===== Available records =====

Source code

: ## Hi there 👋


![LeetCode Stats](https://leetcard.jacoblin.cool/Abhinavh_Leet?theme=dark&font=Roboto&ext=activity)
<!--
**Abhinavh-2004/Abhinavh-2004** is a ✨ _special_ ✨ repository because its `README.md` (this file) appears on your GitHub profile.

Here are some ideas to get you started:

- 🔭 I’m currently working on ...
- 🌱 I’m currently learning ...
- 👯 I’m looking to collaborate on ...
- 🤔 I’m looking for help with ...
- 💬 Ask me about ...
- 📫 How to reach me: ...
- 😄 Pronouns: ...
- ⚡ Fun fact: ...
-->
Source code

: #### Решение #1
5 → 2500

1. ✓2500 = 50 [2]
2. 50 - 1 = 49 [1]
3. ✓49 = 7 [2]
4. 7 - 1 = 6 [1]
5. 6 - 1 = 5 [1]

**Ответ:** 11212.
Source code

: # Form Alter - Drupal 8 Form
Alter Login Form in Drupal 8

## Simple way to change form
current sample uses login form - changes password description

=====

→ Problem to work on:
Give again only the lines of the material above that run from the one with "5. 6 - 1 = 5 [1]" through the end, both included, exactly as they appear.

→ Written answer:
5. 6 - 1 = 5 [1]

**Ответ:** 11212.
Source code

: # Form Alter - Drupal 8 Form
Alter Login Form in Drupal 8

## Simple way to change form
current sample uses login form - changes password description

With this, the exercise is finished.